Tuesday, July 31, 2007

So Slacking

sara ran the san francisco half on sunday. I. DID. NOT.

knees. 'nuf said.

this is my first run blow-off. can i just say that wandering haight street with a hot coffee spiked with bourbon just after 8:00 a.m. was delightfully wicked? too late for your approval, i just said it.

and in case you were wondering, this is completely and utterly in line with the P90X recovery week program that gleefully resides in a parallel universe.

Thursday, July 12, 2007

Switch it Out

Two things crossed my path this week, both promoting the ever-increasing acknowledgement that Different is More: one was an article in the July 2007 issue of Harper's Bazaar about a one-month makeover; the other was a post to a blog my friend Stacie sent me about fat marathoners (see top left of this blogsite for the reason we started Ti90).
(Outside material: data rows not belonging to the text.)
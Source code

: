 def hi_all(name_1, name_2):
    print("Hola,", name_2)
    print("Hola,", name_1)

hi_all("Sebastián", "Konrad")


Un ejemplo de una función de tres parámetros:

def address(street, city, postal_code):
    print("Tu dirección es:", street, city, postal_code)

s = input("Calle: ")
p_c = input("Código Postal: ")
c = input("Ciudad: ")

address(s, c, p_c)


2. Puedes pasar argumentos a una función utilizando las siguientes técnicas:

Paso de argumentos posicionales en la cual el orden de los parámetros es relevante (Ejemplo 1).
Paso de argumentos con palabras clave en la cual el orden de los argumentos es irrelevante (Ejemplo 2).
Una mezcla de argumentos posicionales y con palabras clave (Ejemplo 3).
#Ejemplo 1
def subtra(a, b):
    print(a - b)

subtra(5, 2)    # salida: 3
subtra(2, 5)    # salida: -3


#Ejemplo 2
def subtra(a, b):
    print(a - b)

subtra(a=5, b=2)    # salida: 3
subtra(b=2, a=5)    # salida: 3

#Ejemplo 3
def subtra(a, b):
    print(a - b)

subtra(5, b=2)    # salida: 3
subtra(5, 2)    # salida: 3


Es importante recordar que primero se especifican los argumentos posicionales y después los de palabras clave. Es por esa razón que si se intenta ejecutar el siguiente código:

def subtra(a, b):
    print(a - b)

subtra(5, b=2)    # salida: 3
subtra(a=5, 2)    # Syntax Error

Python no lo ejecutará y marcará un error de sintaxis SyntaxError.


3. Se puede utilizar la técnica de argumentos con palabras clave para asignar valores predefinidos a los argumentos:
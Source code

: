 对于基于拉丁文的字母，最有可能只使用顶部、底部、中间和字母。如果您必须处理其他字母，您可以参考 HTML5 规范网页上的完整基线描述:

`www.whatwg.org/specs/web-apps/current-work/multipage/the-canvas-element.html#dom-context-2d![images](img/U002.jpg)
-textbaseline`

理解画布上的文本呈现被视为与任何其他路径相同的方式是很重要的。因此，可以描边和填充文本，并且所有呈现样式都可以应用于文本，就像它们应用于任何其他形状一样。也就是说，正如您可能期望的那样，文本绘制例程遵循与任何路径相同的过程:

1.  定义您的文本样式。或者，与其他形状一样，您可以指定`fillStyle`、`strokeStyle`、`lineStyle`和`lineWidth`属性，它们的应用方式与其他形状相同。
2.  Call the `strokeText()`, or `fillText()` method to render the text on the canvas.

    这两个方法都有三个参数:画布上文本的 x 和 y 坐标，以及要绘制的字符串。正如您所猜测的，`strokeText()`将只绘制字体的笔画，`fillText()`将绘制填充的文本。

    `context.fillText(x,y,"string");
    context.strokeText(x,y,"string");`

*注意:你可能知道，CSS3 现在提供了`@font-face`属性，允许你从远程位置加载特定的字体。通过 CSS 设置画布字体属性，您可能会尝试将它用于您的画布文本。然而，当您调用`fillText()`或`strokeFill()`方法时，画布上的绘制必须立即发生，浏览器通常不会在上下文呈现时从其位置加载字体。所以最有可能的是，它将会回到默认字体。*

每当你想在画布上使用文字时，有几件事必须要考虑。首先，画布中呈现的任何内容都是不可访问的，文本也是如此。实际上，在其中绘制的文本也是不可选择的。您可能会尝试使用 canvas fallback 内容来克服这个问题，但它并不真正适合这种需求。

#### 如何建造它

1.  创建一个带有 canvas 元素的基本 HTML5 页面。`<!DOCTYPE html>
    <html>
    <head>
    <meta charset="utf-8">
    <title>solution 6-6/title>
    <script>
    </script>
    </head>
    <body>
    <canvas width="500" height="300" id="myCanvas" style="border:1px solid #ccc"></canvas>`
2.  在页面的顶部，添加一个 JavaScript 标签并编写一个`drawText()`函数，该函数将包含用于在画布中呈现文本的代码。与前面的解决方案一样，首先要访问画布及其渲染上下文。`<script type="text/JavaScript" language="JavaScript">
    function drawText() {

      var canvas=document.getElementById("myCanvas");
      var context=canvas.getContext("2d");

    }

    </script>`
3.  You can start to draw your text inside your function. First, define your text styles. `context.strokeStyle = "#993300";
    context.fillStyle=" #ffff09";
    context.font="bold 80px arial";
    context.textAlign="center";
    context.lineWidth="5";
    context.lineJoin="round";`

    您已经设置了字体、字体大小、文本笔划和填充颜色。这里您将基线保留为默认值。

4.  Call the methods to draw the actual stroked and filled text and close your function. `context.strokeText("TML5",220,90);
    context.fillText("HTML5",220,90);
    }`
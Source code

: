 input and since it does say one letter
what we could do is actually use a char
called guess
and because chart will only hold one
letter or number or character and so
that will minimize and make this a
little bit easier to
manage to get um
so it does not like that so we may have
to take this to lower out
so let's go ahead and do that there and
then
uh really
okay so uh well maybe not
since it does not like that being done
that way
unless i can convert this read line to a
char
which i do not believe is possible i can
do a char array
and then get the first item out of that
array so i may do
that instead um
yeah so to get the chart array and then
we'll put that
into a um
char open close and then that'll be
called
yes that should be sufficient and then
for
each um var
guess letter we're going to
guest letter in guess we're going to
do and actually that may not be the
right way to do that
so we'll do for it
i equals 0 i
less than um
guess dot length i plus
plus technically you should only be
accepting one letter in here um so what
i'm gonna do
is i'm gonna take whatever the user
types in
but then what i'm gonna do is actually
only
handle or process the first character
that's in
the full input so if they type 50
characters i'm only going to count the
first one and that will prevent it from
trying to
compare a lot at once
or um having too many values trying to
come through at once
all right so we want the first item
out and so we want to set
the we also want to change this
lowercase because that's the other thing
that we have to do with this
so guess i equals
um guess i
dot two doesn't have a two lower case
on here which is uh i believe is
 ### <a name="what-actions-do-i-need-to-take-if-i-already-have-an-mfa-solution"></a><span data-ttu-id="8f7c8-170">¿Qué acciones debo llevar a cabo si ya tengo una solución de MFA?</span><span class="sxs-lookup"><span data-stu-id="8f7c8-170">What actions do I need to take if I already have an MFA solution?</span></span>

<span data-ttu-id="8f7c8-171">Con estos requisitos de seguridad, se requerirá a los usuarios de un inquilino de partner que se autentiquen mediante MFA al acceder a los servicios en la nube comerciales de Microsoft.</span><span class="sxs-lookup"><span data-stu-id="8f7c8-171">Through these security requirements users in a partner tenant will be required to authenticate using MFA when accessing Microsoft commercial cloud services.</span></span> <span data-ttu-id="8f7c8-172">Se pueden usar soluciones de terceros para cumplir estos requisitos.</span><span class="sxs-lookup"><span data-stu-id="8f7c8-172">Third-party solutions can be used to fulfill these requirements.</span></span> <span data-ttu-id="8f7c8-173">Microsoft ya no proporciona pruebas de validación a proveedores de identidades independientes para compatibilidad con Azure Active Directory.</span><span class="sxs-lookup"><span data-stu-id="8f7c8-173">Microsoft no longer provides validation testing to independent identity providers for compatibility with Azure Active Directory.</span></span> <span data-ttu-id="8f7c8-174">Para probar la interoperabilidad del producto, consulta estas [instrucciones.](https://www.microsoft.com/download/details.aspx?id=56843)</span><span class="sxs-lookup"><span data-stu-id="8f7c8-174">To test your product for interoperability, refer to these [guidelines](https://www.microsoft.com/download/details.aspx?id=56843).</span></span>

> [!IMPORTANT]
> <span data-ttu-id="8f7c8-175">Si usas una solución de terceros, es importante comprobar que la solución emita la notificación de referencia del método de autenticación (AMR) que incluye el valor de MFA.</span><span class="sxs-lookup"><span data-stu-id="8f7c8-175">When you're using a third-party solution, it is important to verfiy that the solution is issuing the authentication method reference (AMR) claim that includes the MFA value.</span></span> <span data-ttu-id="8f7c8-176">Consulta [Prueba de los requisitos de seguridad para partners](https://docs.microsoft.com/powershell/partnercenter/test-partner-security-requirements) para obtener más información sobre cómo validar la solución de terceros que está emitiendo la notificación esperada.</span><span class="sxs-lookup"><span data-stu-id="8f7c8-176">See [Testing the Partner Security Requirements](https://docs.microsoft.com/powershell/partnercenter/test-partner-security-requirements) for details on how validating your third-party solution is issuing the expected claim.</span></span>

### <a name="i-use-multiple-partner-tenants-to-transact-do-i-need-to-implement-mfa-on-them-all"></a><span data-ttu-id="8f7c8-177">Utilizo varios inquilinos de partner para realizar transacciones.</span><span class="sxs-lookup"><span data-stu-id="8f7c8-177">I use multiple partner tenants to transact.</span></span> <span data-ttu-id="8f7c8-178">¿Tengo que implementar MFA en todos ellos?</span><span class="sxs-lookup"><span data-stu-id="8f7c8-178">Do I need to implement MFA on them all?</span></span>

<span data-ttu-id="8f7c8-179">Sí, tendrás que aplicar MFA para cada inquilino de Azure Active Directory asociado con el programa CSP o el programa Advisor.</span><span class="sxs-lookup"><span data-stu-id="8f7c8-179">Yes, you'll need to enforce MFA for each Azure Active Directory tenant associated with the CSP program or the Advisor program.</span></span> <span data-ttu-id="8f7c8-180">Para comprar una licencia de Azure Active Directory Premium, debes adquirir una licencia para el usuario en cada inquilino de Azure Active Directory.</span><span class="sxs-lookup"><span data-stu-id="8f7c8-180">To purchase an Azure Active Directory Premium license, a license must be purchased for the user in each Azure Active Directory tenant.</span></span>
The article was by a writer who had taken an assignment from HB to do a month of training with one of Madonna's trainers, using an idea that's familiar to anyone bouncing around in the P90X world: be consistent, but switch it out. The writer's training called for a new routine every 10 sessions. By the end of the month she'd dropped four dress sizes and 10 lbs. (I'd like to hear about her in six months to see if she maintained.)

The blog post is by a fabulous fitness fanatic girl geek who calls herself Skwigg. She analyzes the paradox of running distances and gaining weight. She describes some of the theories that abound on the subject, but concludes with the one that got me here in the first place: muscles have memory; train them using only one method and they will plateau. (Her "If they'd just...throw up a lung for 20 minutes" comment is priceless, and right on point.)

Yeahbut.

These cosmic pings all happened during the same week I decided to mess with Phase Two of Doubles. Instead of three weeks of crazy upper body and pounding cardio, I'm doing four weeks so that my "rest" week falls immediately before the San Francisco Half Marathon. Yeah, it went through my mind: I'm defeating the purpose of the "muscle confusion" plan. But if I had stayed on track...well, here's the complicated algorithm: 6 solid days of lower body stress + 13.1 miles = Cranky Bitch at Finish Line.

Conclusion: Switch it out, but don't bitch it out.

Thursday, July 5, 2007

P90X Food

Just before I started P90X, I wrote about what Sara just referred to, the EGGPOUNDER 4000 portion of the meal plan. Basically, the P90X program includes a food plan to ensure maximum results, and one approach offered is a weekly menu plan.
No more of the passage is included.